--- Extracted information Enclosed Below ---

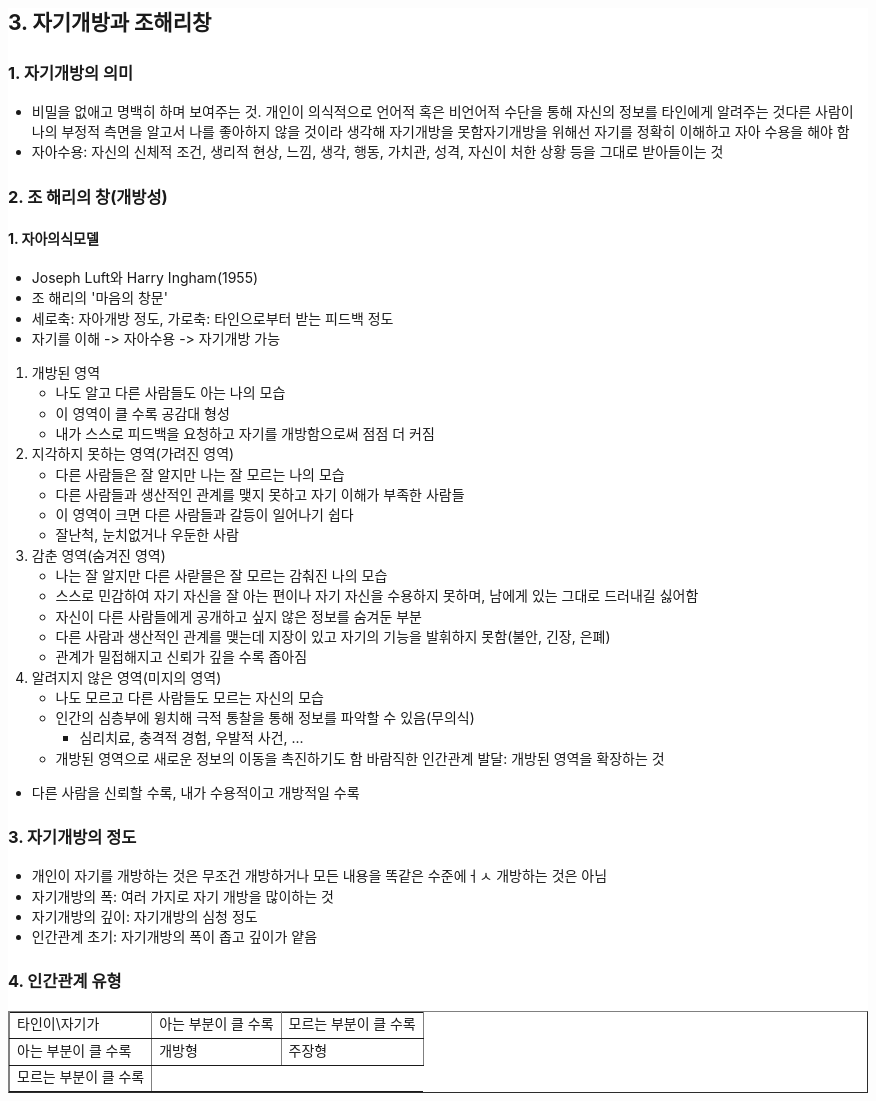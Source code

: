 ## 3. 자기개방과 조해리창
### 1. 자기개방의 의미
- 비밀을 없애고 명백히 하며 보여주는 것. 개인이 의식적으로 언어적 혹은 비언어적 수단을 통해 자신의 정보를 타인에게 알려주는 것다른 사람이 나의 부정적 측면을 알고서 나를 좋아하지 않을 것이라 생각해 자기개방을 못함자기개방을 위해선 자기를 정확히 이해하고 자아 수용을 해야 함
- 자아수용: 자신의 신체적 조건, 생리적 현상, 느낌, 생각, 행동, 가치관, 성격, 자신이 처한 상황 등을 그대로 받아들이는 것
### 2. 조 해리의 창(개방성)
#### 1. 자아의식모델
- Joseph Luft와 Harry Ingham(1955)
- 조 해리의 '마음의 창문'
- 세로축: 자아개방 정도, 가로축: 타인으로부터 받는 피드백 정도
- 자기를 이해 -> 자아수용 -> 자기개방 가능
1. 개방된 영역
   - 나도 알고 다른 사람들도 아는 나의 모습
   - 이 영역이 클 수록 공감대 형성
   - 내가 스스로 피드백을 요청하고 자기를 개방함으로써 점점 더 커짐
2. 지각하지 못하는 영역(가려진 영역)
   - 다른 사람들은 잘 알지만 나는 잘 모르는 나의 모습
   - 다른 사람들과 생산적인 관계를 맺지 못하고 자기 이해가 부족한 사람들
   - 이 영역이 크면 다른 사람들과 갈등이 일어나기 쉽다
   - 잘난척, 눈치없거나 우둔한 사람
3. 감춘 영역(숨겨진 영역)
   - 나는 잘 알지만 다른 사랃믈은 잘 모르는 감춰진 나의 모습
   - 스스로 민감하여 자기 자신을 잘 아는 편이나 자기 자신을 수용하지 못하며, 남에게 있는 그대로 드러내길 싫어함
   - 자신이 다른 사람들에게 공개하고 싶지 않은 정보를 숨겨둔 부분
   - 다른 사람과 생산적인 관계를 맺는데 지장이 있고 자기의 기능을 발휘하지 못함(불안, 긴장, 은폐)
   - 관계가 밀접해지고 신뢰가 깊을 수록 좁아짐
4. 알려지지 않은 영역(미지의 영역)
   - 나도 모르고 다른 사람들도 모르는 자신의 모습
   - 인간의 심층부에 윙치해 극적 통찰을 통해 정보를 파악할 수 있음(무의식)
     - 심리치료, 충격적 경험, 우발적 사건, ...
   - 개방된 영역으로 새로운 정보의 이동을 촉진하기도 함
바람직한 인간관계 발달: 개방된 영역을 확장하는 것
  - 다른 사람을 신뢰할 수록, 내가 수용적이고 개방적일 수록
### 3. 자기개방의 정도
- 개인이 자기를 개방하는 것은 무조건 개방하거나 모든 내용을 똑같은 수준에ㅓㅅ 개방하는 것은 아님
- 자기개방의 폭: 여러 가지로 자기 개방을 많이하는 것
- 자기개방의 깊이: 자기개방의 심청 정도
- 인간관계 초기: 자기개방의 폭이 좁고 깊이가 얕음

### 4. 인간관계 유형

<table border="1">
  <tr>
    <td rowspan="2">타인이\자기가</td>
  </tr>
  <tr>
    <td>아는 부분이 클 수록</td>
    <td>모르는 부분이 클 수록</td>
  </tr>
  <tr>
    <td>아는 부분이 클 수록</td>
    <td>
      개방형
    </td>
    <td>
      주장형
    </td>
  </tr>
  <tr>
    <td>모르는 부분이 클 수록</td>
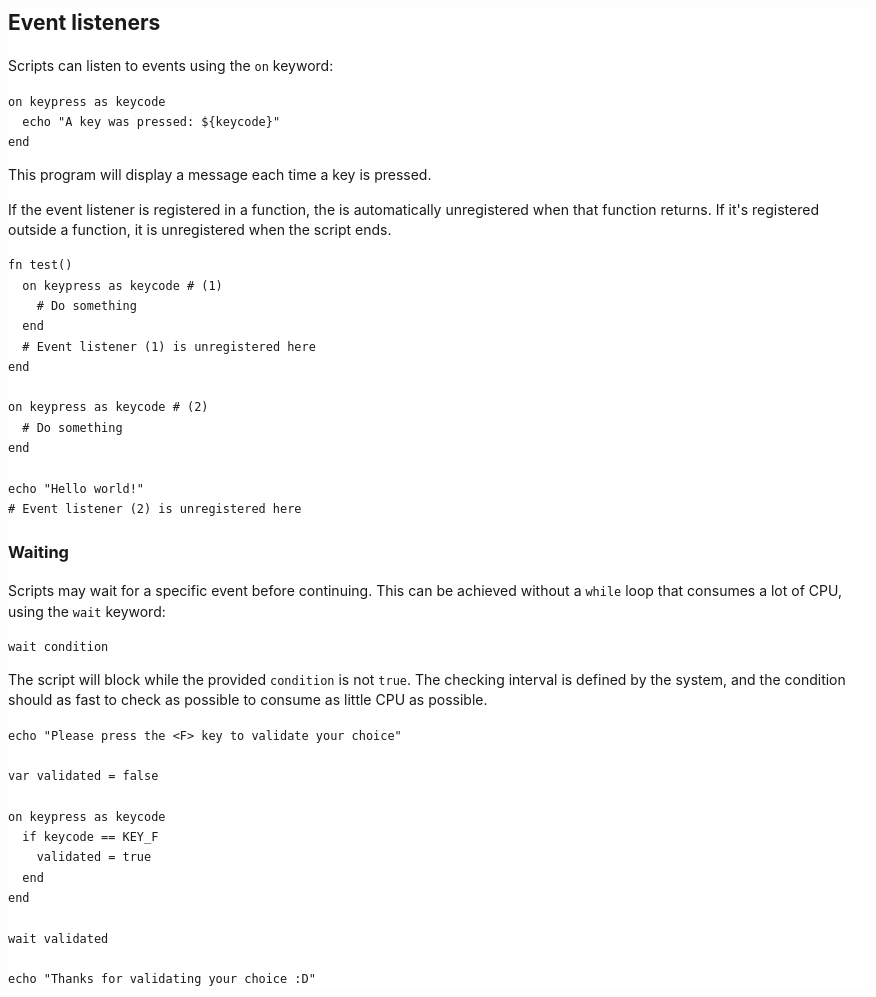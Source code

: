 ## Event listeners

Scripts can listen to events using the `on` keyword:

```hydre
on keypress as keycode
  echo "A key was pressed: ${keycode}"
end
```

This program will display a message each time a key is pressed.

If the event listener is registered in a function, the is automatically unregistered when that function returns. If it's registered outside a function, it is unregistered when the script ends.

```hydre
fn test()
  on keypress as keycode # (1)
    # Do something
  end
  # Event listener (1) is unregistered here
end

on keypress as keycode # (2)
  # Do something
end

echo "Hello world!"
# Event listener (2) is unregistered here
```

### Waiting

Scripts may wait for a specific event before continuing. This can be achieved without a `while` loop that consumes a lot of CPU, using the `wait` keyword:

```hydre
wait condition
```

The script will block while the provided `condition` is not `true`. The checking interval is defined by the system, and the condition should as fast to check as possible to consume as little CPU as possible.

```hydre
echo "Please press the <F> key to validate your choice"

var validated = false

on keypress as keycode
  if keycode == KEY_F
    validated = true
  end
end

wait validated

echo "Thanks for validating your choice :D"
```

--- End of Enclosed Extracted information ---

--- Exercise requirements ---
The lines from the start of the records above through the line that holds "### Waiting" are to be copied exactly, both ends included, and no pictures are to be copied.

--- Answer to this exercise ---
Source code

: ## 3. 자기개방과 조해리창
### 1. 자기개방의 의미
- 비밀을 없애고 명백히 하며 보여주는 것. 개인이 의식적으로 언어적 혹은 비언어적 수단을 통해 자신의 정보를 타인에게 알려주는 것다른 사람이 나의 부정적 측면을 알고서 나를 좋아하지 않을 것이라 생각해 자기개방을 못함자기개방을 위해선 자기를 정확히 이해하고 자아 수용을 해야 함
- 자아수용: 자신의 신체적 조건, 생리적 현상, 느낌, 생각, 행동, 가치관, 성격, 자신이 처한 상황 등을 그대로 받아들이는 것
### 2. 조 해리의 창(개방성)
#### 1. 자아의식모델
- Joseph Luft와 Harry Ingham(1955)
- 조 해리의 '마음의 창문'
- 세로축: 자아개방 정도, 가로축: 타인으로부터 받는 피드백 정도
- 자기를 이해 -> 자아수용 -> 자기개방 가능
1. 개방된 영역
   - 나도 알고 다른 사람들도 아는 나의 모습
   - 이 영역이 클 수록 공감대 형성
   - 내가 스스로 피드백을 요청하고 자기를 개방함으로써 점점 더 커짐
2. 지각하지 못하는 영역(가려진 영역)
   - 다른 사람들은 잘 알지만 나는 잘 모르는 나의 모습
   - 다른 사람들과 생산적인 관계를 맺지 못하고 자기 이해가 부족한 사람들
   - 이 영역이 크면 다른 사람들과 갈등이 일어나기 쉽다
   - 잘난척, 눈치없거나 우둔한 사람
3. 감춘 영역(숨겨진 영역)
   - 나는 잘 알지만 다른 사랃믈은 잘 모르는 감춰진 나의 모습
   - 스스로 민감하여 자기 자신을 잘 아는 편이나 자기 자신을 수용하지 못하며, 남에게 있는 그대로 드러내길 싫어함
   - 자신이 다른 사람들에게 공개하고 싶지 않은 정보를 숨겨둔 부분
   - 다른 사람과 생산적인 관계를 맺는데 지장이 있고 자기의 기능을 발휘하지 못함(불안, 긴장, 은폐)
   - 관계가 밀접해지고 신뢰가 깊을 수록 좁아짐
4. 알려지지 않은 영역(미지의 영역)
   - 나도 모르고 다른 사람들도 모르는 자신의 모습
   - 인간의 심층부에 윙치해 극적 통찰을 통해 정보를 파악할 수 있음(무의식)
     - 심리치료, 충격적 경험, 우발적 사건, ...
   - 개방된 영역으로 새로운 정보의 이동을 촉진하기도 함
바람직한 인간관계 발달: 개방된 영역을 확장하는 것
  - 다른 사람을 신뢰할 수록, 내가 수용적이고 개방적일 수록
### 3. 자기개방의 정도
- 개인이 자기를 개방하는 것은 무조건 개방하거나 모든 내용을 똑같은 수준에ㅓㅅ 개방하는 것은 아님
- 자기개방의 폭: 여러 가지로 자기 개방을 많이하는 것
- 자기개방의 깊이: 자기개방의 심청 정도
- 인간관계 초기: 자기개방의 폭이 좁고 깊이가 얕음

### 4. 인간관계 유형

<table border="1">
  <tr>
    <td rowspan="2">타인이\자기가</td>
  </tr>
  <tr>
    <td>아는 부분이 클 수록</td>
    <td>모르는 부분이 클 수록</td>
  </tr>
  <tr>
    <td>아는 부분이 클 수록</td>
    <td>
      개방형
    </td>
    <td>
      주장형
    </td>
  </tr>
  <tr>
    <td>모르는 부분이 클 수록</td>
Source code

: ## Event listeners

Scripts can listen to events using the `on` keyword:

```hydre
on keypress as keycode
  echo "A key was pressed: ${keycode}"
end
```

This program will display a message each time a key is pressed.

If the event listener is registered in a function, the is automatically unregistered when that function returns. If it's registered outside a function, it is unregistered when the script ends.

```hydre
fn test()
  on keypress as keycode # (1)
    # Do something
  end
  # Event listener (1) is unregistered here
end

on keypress as keycode # (2)
  # Do something
end

echo "Hello world!"
# Event listener (2) is unregistered here
```

### Waiting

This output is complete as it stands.